Exercise aim:
Aside from the pictures, the entries should be given again exactly.

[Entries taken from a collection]
________

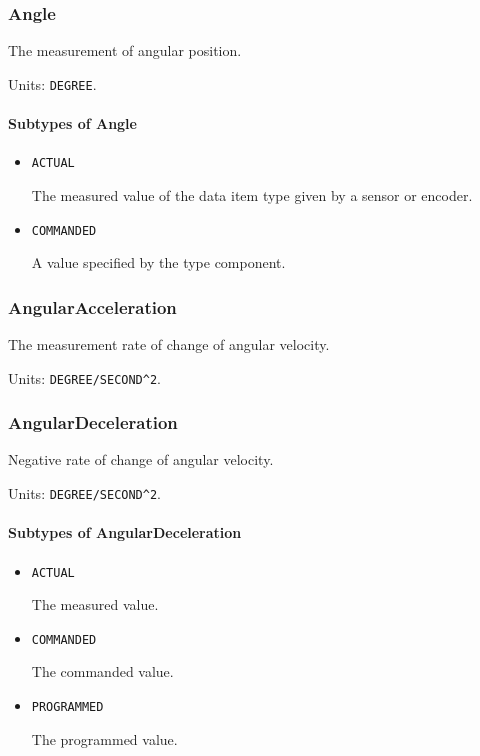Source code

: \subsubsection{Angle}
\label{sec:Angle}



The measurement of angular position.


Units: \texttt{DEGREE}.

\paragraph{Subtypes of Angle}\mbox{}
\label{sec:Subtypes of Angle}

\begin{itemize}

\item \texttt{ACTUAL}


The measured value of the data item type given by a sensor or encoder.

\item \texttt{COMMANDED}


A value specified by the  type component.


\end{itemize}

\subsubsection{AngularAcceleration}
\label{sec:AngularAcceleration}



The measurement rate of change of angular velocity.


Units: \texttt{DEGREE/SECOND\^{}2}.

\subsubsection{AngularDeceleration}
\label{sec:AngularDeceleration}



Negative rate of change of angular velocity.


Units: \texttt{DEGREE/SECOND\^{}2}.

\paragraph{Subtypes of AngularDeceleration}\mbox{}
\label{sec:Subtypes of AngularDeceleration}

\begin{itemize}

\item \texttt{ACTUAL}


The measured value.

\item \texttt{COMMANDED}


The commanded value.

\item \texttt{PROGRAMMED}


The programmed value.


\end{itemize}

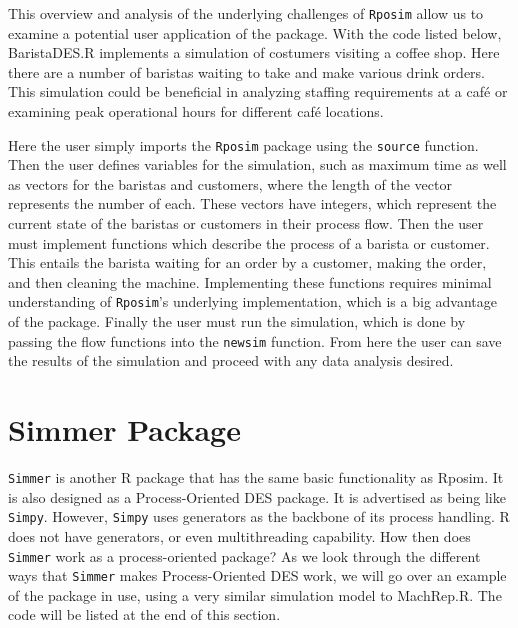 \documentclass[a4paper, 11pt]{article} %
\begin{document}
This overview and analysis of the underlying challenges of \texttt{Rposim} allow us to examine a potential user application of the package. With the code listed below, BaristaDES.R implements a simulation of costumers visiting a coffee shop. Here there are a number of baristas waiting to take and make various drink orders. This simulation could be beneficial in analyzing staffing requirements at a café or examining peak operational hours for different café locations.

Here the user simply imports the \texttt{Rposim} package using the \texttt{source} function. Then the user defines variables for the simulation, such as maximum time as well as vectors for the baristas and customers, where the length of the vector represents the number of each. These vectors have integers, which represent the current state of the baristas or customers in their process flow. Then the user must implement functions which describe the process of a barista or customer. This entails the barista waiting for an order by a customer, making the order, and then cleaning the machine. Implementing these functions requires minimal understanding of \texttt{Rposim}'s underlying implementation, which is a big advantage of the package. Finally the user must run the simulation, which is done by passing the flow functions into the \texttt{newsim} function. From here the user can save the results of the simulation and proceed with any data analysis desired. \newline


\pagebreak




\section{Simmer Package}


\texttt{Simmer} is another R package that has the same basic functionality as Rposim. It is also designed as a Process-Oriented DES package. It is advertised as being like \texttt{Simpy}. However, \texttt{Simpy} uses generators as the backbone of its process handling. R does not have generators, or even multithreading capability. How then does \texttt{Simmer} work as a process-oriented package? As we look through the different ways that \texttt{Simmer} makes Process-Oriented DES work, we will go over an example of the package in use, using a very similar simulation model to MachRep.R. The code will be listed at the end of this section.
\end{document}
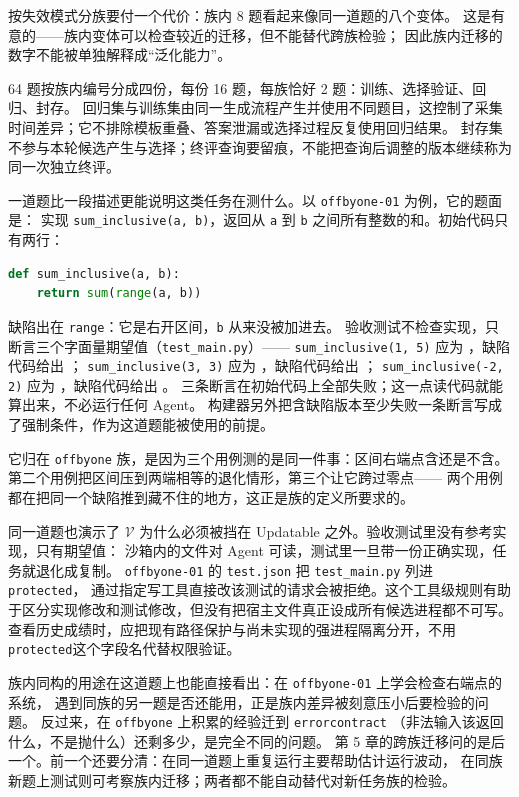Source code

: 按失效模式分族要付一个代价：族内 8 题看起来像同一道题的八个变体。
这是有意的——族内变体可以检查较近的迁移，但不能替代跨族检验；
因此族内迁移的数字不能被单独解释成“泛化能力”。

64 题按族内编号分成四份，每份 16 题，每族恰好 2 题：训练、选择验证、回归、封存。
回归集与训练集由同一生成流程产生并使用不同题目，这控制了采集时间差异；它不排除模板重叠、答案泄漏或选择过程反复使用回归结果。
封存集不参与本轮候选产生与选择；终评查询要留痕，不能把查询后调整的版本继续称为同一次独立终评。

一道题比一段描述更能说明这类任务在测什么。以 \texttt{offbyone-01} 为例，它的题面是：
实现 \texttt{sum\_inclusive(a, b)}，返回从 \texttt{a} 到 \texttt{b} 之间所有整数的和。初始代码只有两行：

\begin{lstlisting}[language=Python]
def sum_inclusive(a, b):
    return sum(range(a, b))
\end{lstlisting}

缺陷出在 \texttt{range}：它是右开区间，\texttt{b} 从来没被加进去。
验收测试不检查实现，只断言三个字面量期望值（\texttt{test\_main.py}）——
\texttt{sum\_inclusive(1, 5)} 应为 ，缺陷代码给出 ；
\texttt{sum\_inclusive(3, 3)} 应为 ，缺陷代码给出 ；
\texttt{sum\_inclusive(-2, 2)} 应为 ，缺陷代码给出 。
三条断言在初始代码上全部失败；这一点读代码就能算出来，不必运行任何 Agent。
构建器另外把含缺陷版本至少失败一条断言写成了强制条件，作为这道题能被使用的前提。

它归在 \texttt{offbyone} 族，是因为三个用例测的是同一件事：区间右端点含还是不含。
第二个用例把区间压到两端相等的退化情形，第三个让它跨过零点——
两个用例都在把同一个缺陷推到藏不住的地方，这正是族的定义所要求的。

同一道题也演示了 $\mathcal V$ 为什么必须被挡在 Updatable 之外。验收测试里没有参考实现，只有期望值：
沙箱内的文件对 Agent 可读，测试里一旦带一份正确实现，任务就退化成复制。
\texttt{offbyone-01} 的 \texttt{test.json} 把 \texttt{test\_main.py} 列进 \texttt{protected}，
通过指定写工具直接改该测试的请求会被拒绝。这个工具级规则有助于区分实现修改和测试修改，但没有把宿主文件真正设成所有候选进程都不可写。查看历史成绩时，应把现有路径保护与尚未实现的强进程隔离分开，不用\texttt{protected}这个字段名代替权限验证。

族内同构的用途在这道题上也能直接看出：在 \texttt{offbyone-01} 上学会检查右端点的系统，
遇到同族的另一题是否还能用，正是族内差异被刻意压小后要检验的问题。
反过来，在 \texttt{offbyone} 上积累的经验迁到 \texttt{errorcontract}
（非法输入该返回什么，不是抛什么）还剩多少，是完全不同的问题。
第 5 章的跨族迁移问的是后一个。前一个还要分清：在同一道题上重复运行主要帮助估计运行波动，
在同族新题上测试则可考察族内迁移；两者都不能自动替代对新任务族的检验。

________

The answer:
Source code

: \subsubsection{Angle}
\label{sec:Angle}



The measurement of angular position.


Units: \texttt{DEGREE}.

\paragraph{Subtypes of Angle}\mbox{}
\label{sec:Subtypes of Angle}

\begin{itemize}

\item \texttt{ACTUAL}


The measured value of the data item type given by a sensor or encoder.

\item \texttt{COMMANDED}


A value specified by the  type component.


\end{itemize}

\subsubsection{AngularAcceleration}
\label{sec:AngularAcceleration}



The measurement rate of change of angular velocity.


Units: \texttt{DEGREE/SECOND\^{}2}.

\subsubsection{AngularDeceleration}
\label{sec:AngularDeceleration}



Negative rate of change of angular velocity.


Units: \texttt{DEGREE/SECOND\^{}2}.

\paragraph{Subtypes of AngularDeceleration}\mbox{}
\label{sec:Subtypes of AngularDeceleration}

\begin{itemize}

\item \texttt{ACTUAL}


The measured value.

\item \texttt{COMMANDED}


The commanded value.

\item \texttt{PROGRAMMED}


The programmed value.


\end{itemize}

 \documentclass[a4paper, 11pt]{article} %
\begin{document}
This overview and analysis of the underlying challenges of \texttt{Rposim} allow us to examine a potential user application of the package. With the code listed below, BaristaDES.R implements a simulation of costumers visiting a coffee shop. Here there are a number of baristas waiting to take and make various drink orders. This simulation could be beneficial in analyzing staffing requirements at a café or examining peak operational hours for different café locations.

Here the user simply imports the \texttt{Rposim} package using the \texttt{source} function. Then the user defines variables for the simulation, such as maximum time as well as vectors for the baristas and customers, where the length of the vector represents the number of each. These vectors have integers, which represent the current state of the baristas or customers in their process flow. Then the user must implement functions which describe the process of a barista or customer. This entails the barista waiting for an order by a customer, making the order, and then cleaning the machine. Implementing these functions requires minimal understanding of \texttt{Rposim}'s underlying implementation, which is a big advantage of the package. Finally the user must run the simulation, which is done by passing the flow functions into the \texttt{newsim} function. From here the user can save the results of the simulation and proceed with any data analysis desired. \newline


\pagebreak




\section{Simmer Package}


\texttt{Simmer} is another R package that has the same basic functionality as Rposim. It is also designed as a Process-Oriented DES package. It is advertised as being like \texttt{Simpy}. However, \texttt{Simpy} uses generators as the backbone of its process handling. R does not have generators, or even multithreading capability. How then does \texttt{Simmer} work as a process-oriented package? As we look through the different ways that \texttt{Simmer} makes Process-Oriented DES work, we will go over an example of the package in use, using a very similar simulation model to MachRep.R. The code will be listed at the end of this section.
\end{document}
Source code

: 按失效模式分族要付一个代价：族内 8 题看起来像同一道题的八个变体。
这是有意的——族内变体可以检查较近的迁移，但不能替代跨族检验；
因此族内迁移的数字不能被单独解释成“泛化能力”。

64 题按族内编号分成四份，每份 16 题，每族恰好 2 题：训练、选择验证、回归、封存。
回归集与训练集由同一生成流程产生并使用不同题目，这控制了采集时间差异；它不排除模板重叠、答案泄漏或选择过程反复使用回归结果。
封存集不参与本轮候选产生与选择；终评查询要留痕，不能把查询后调整的版本继续称为同一次独立终评。

一道题比一段描述更能说明这类任务在测什么。以 \texttt{offbyone-01} 为例，它的题面是：
实现 \texttt{sum\_inclusive(a, b)}，返回从 \texttt{a} 到 \texttt{b} 之间所有整数的和。初始代码只有两行：

\begin{lstlisting}[language=Python]
def sum_inclusive(a, b):
    return sum(range(a, b))
\end{lstlisting}

缺陷出在 \texttt{range}：它是右开区间，\texttt{b} 从来没被加进去。
验收测试不检查实现，只断言三个字面量期望值（\texttt{test\_main.py}）——
\texttt{sum\_inclusive(1, 5)} 应为 ，缺陷代码给出 ；
\texttt{sum\_inclusive(3, 3)} 应为 ，缺陷代码给出 ；
\texttt{sum\_inclusive(-2, 2)} 应为 ，缺陷代码给出 。
三条断言在初始代码上全部失败；这一点读代码就能算出来，不必运行任何 Agent。
构建器另外把含缺陷版本至少失败一条断言写成了强制条件，作为这道题能被使用的前提。

它归在 \texttt{offbyone} 族，是因为三个用例测的是同一件事：区间右端点含还是不含。
第二个用例把区间压到两端相等的退化情形，第三个让它跨过零点——
两个用例都在把同一个缺陷推到藏不住的地方，这正是族的定义所要求的。

同一道题也演示了 $\mathcal V$ 为什么必须被挡在 Updatable 之外。验收测试里没有参考实现，只有期望值：
沙箱内的文件对 Agent 可读，测试里一旦带一份正确实现，任务就退化成复制。
\texttt{offbyone-01} 的 \texttt{test.json} 把 \texttt{test\_main.py} 列进 \texttt{protected}，
通过指定写工具直接改该测试的请求会被拒绝。这个工具级规则有助于区分实现修改和测试修改，但没有把宿主文件真正设成所有候选进程都不可写。查看历史成绩时，应把现有路径保护与尚未实现的强进程隔离分开，不用\texttt{protected}这个字段名代替权限验证。

族内同构的用途在这道题上也能直接看出：在 \texttt{offbyone-01} 上学会检查右端点的系统，
遇到同族的另一题是否还能用，正是族内差异被刻意压小后要检验的问题。
反过来，在 \texttt{offbyone} 上积累的经验迁到 \texttt{errorcontract}
（非法输入该返回什么，不是抛什么）还剩多少，是完全不同的问题。
第 5 章的跨族迁移问的是后一个。前一个还要分清：在同一道题上重复运行主要帮助估计运行波动，
在同族新题上测试则可考察族内迁移；两者都不能自动替代对新任务族的检验。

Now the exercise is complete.